Influence of pH on the self-assembly of diphenylalanine peptides: molecular insights from coarse-grained simulations

Abstract

Nanostructures fabricated from peptide self-assemblies are attracting increasing attention owing to their possible applications in biology and nanotechnology. A known example is an aromatic dipeptide (diphenylalanine, FF) which is extracted from Alzheimer's β-amyloid polypeptide as the core recognition motif for molecular self-assembly. Many studies have been carried out to organize FF peptides into various functional ordered nanostructures. For potential applications of self-assembled FF-based nanomaterials, it becomes important to consider some influencing factors (e.g., solvents, peptide concentrations, pH, temperature, etc.) on the self-assembly process. Among these factors, the effect of pH on the self-assembly process of FF peptides into assembled nanostructures through simulation studies is the main focus of the present work. In the current study, we have investigated the assembly pathway of 1000 FF peptides and qualitatively evaluated the morphological changes of FF-based nanostructures at different pH values by performing extensive coarse-grained molecular dynamics (CG-MD) simulations.
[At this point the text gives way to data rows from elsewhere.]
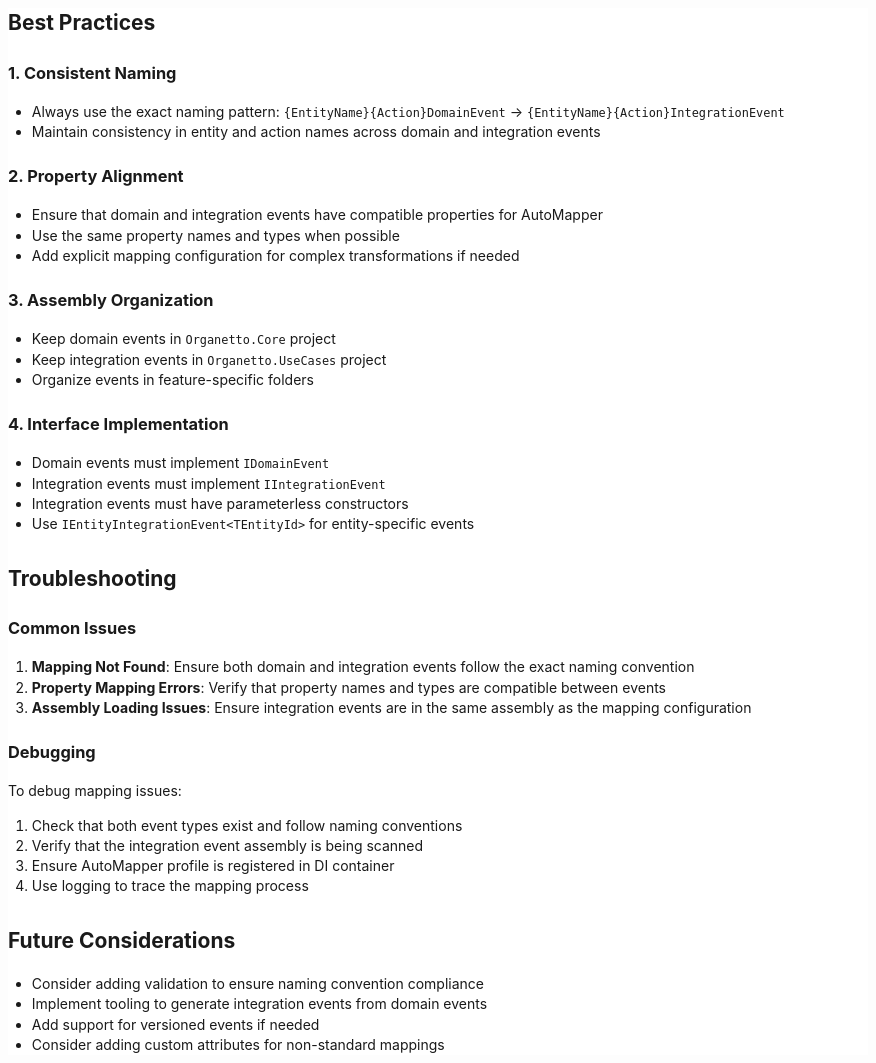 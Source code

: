 ## Best Practices

### 1. Consistent Naming
- Always use the exact naming pattern: `{EntityName}{Action}DomainEvent` → `{EntityName}{Action}IntegrationEvent`
- Maintain consistency in entity and action names across domain and integration events

### 2. Property Alignment
- Ensure that domain and integration events have compatible properties for AutoMapper
- Use the same property names and types when possible
- Add explicit mapping configuration for complex transformations if needed

### 3. Assembly Organization
- Keep domain events in `Organetto.Core` project
- Keep integration events in `Organetto.UseCases` project
- Organize events in feature-specific folders

### 4. Interface Implementation
- Domain events must implement `IDomainEvent`
- Integration events must implement `IIntegrationEvent`
- Integration events must have parameterless constructors
- Use `IEntityIntegrationEvent<TEntityId>` for entity-specific events

## Troubleshooting

### Common Issues

1. **Mapping Not Found**: Ensure both domain and integration events follow the exact naming convention
2. **Property Mapping Errors**: Verify that property names and types are compatible between events
3. **Assembly Loading Issues**: Ensure integration events are in the same assembly as the mapping configuration

### Debugging

To debug mapping issues:
1. Check that both event types exist and follow naming conventions
2. Verify that the integration event assembly is being scanned
3. Ensure AutoMapper profile is registered in DI container
4. Use logging to trace the mapping process

## Future Considerations

- Consider adding validation to ensure naming convention compliance
- Implement tooling to generate integration events from domain events
- Add support for versioned events if needed
- Consider adding custom attributes for non-standard mappings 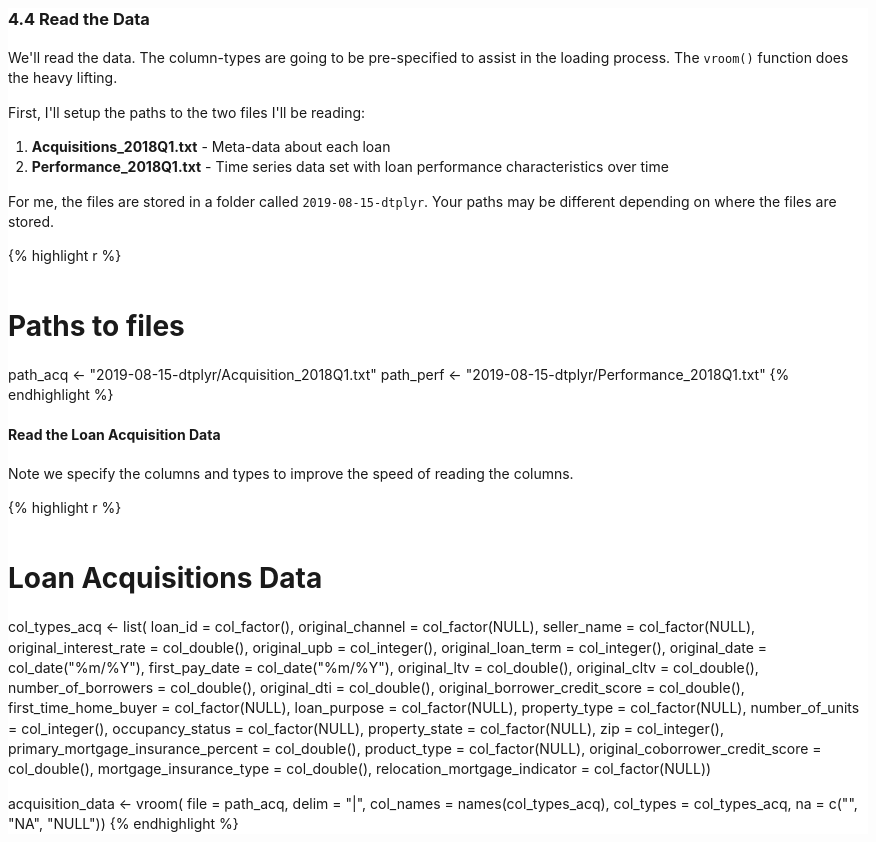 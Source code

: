 
### 4.4 Read the Data

We'll read the data. The column-types are going to be pre-specified to assist in the loading process. The `vroom()` function does the heavy lifting. 

First, I'll setup the paths to the two files I'll be reading: 

1. __Acquisitions_2018Q1.txt__ - Meta-data about each loan
2. __Performance_2018Q1.txt__ - Time series data set with loan performance characteristics over time

For me, the files are stored in a folder called `2019-08-15-dtplyr`. Your paths may be different depending on where the files are stored.


{% highlight r %}
# Paths to files
path_acq  <- "2019-08-15-dtplyr/Acquisition_2018Q1.txt"
path_perf <- "2019-08-15-dtplyr/Performance_2018Q1.txt"
{% endhighlight %}



#### Read the Loan Acquisition Data

Note we specify the columns and types to improve the speed of reading the columns. 


{% highlight r %}
# Loan Acquisitions Data 
col_types_acq <- list(
    loan_id                            = col_factor(),
    original_channel                   = col_factor(NULL),
    seller_name                        = col_factor(NULL),
    original_interest_rate             = col_double(),
    original_upb                       = col_integer(),
    original_loan_term                 = col_integer(),
    original_date                      = col_date("%m/%Y"),
    first_pay_date                     = col_date("%m/%Y"),
    original_ltv                       = col_double(),
    original_cltv                      = col_double(),
    number_of_borrowers                = col_double(),
    original_dti                       = col_double(),
    original_borrower_credit_score     = col_double(),
    first_time_home_buyer              = col_factor(NULL),
    loan_purpose                       = col_factor(NULL),
    property_type                      = col_factor(NULL),
    number_of_units                    = col_integer(),
    occupancy_status                   = col_factor(NULL),
    property_state                     = col_factor(NULL),
    zip                                = col_integer(),
    primary_mortgage_insurance_percent = col_double(),
    product_type                       = col_factor(NULL),
    original_coborrower_credit_score   = col_double(),
    mortgage_insurance_type            = col_double(),
    relocation_mortgage_indicator      = col_factor(NULL))

acquisition_data <- vroom(
      file       = path_acq, 
      delim      = "|", 
      col_names  = names(col_types_acq),
      col_types  = col_types_acq,
      na         = c("", "NA", "NULL"))
{% endhighlight %}
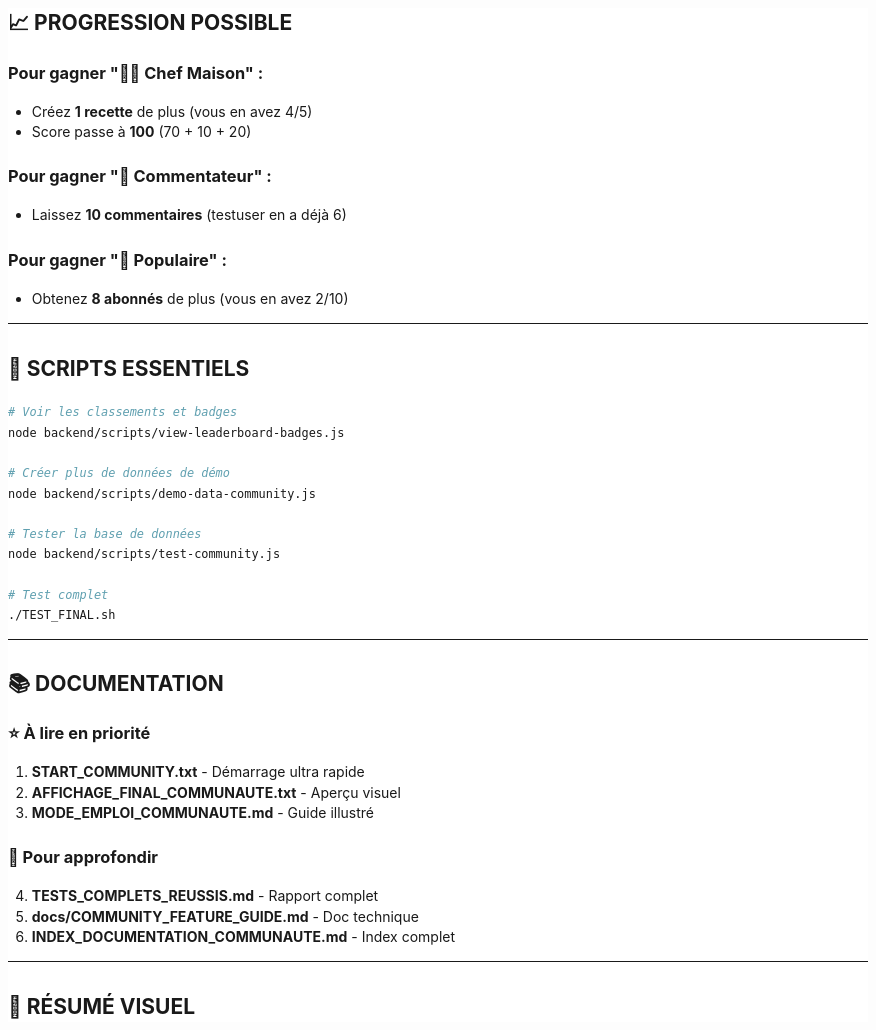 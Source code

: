 ## 📈 PROGRESSION POSSIBLE

### Pour gagner "👨‍🍳 Chef Maison" :

- Créez **1 recette** de plus (vous en avez 4/5)
- Score passe à **100** (70 + 10 + 20)

### Pour gagner "💬 Commentateur" :

- Laissez **10 commentaires** (testuser en a déjà 6)

### Pour gagner "📢 Populaire" :

- Obtenez **8 abonnés** de plus (vous en avez 2/10)

---

## 🔧 SCRIPTS ESSENTIELS

```bash
# Voir les classements et badges
node backend/scripts/view-leaderboard-badges.js

# Créer plus de données de démo
node backend/scripts/demo-data-community.js

# Tester la base de données
node backend/scripts/test-community.js

# Test complet
./TEST_FINAL.sh
```

---

## 📚 DOCUMENTATION

### ⭐ À lire en priorité

1. **START_COMMUNITY.txt** - Démarrage ultra rapide
2. **AFFICHAGE_FINAL_COMMUNAUTE.txt** - Aperçu visuel
3. **MODE_EMPLOI_COMMUNAUTE.md** - Guide illustré

### 📖 Pour approfondir

4. **TESTS_COMPLETS_REUSSIS.md** - Rapport complet
5. **docs/COMMUNITY_FEATURE_GUIDE.md** - Doc technique
6. **INDEX_DOCUMENTATION_COMMUNAUTE.md** - Index complet

---

## 🎊 RÉSUMÉ VISUEL
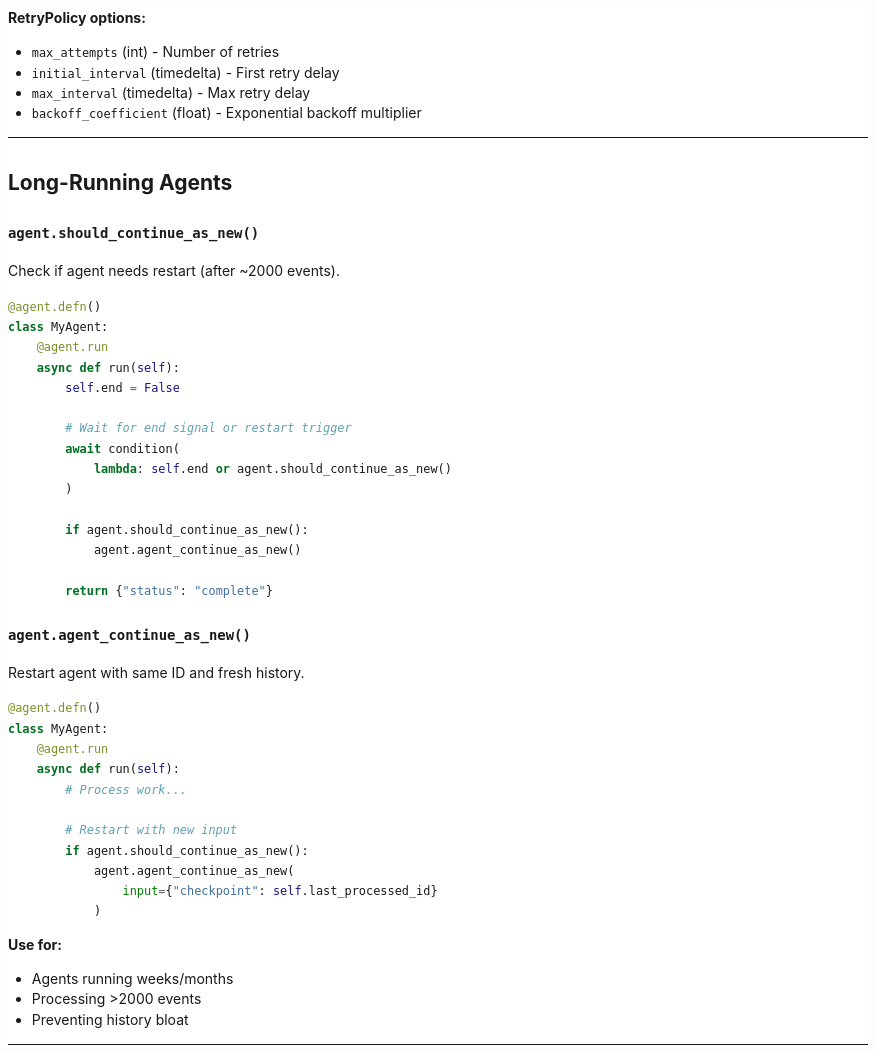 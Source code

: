 **RetryPolicy options:**
- `max_attempts` (int) - Number of retries
- `initial_interval` (timedelta) - First retry delay
- `max_interval` (timedelta) - Max retry delay
- `backoff_coefficient` (float) - Exponential backoff multiplier

---

## Long-Running Agents

### `agent.should_continue_as_new()`
Check if agent needs restart (after ~2000 events).

```python
@agent.defn()
class MyAgent:
    @agent.run
    async def run(self):
        self.end = False
        
        # Wait for end signal or restart trigger
        await condition(
            lambda: self.end or agent.should_continue_as_new()
        )
        
        if agent.should_continue_as_new():
            agent.agent_continue_as_new()
        
        return {"status": "complete"}
```

### `agent.agent_continue_as_new()`
Restart agent with same ID and fresh history.

```python
@agent.defn()
class MyAgent:
    @agent.run
    async def run(self):
        # Process work...
        
        # Restart with new input
        if agent.should_continue_as_new():
            agent.agent_continue_as_new(
                input={"checkpoint": self.last_processed_id}
            )
```

**Use for:**
- Agents running weeks/months
- Processing >2000 events
- Preventing history bloat

---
Structural analyses suggest that FF peptides can spontaneously assemble into nanotubes with different shapes under acidic, neutral and basic conditions. Based on the analysis of FF nanostructure formation pathways in different pH solutions, the self-assembly of the nanotube involves the aggregation of molecules to form a bilayer, the curling of a bilayer to form a vesicle and the transformation of a vesicle into a tubular structure. It is noted that a flat hollow columnar structure is observed as a special intermediate state during the transformation process of a vesicle-like to a tube-like structure. Energetic analysis suggests that the aggregation of FF peptides is driven by the vdW interactions but the aggregation shape is mainly affected by the electrostatic interactions. Overall, this study provides further understanding of the self-assembly behavior of aromatic short peptide derivatives in different pH solutions.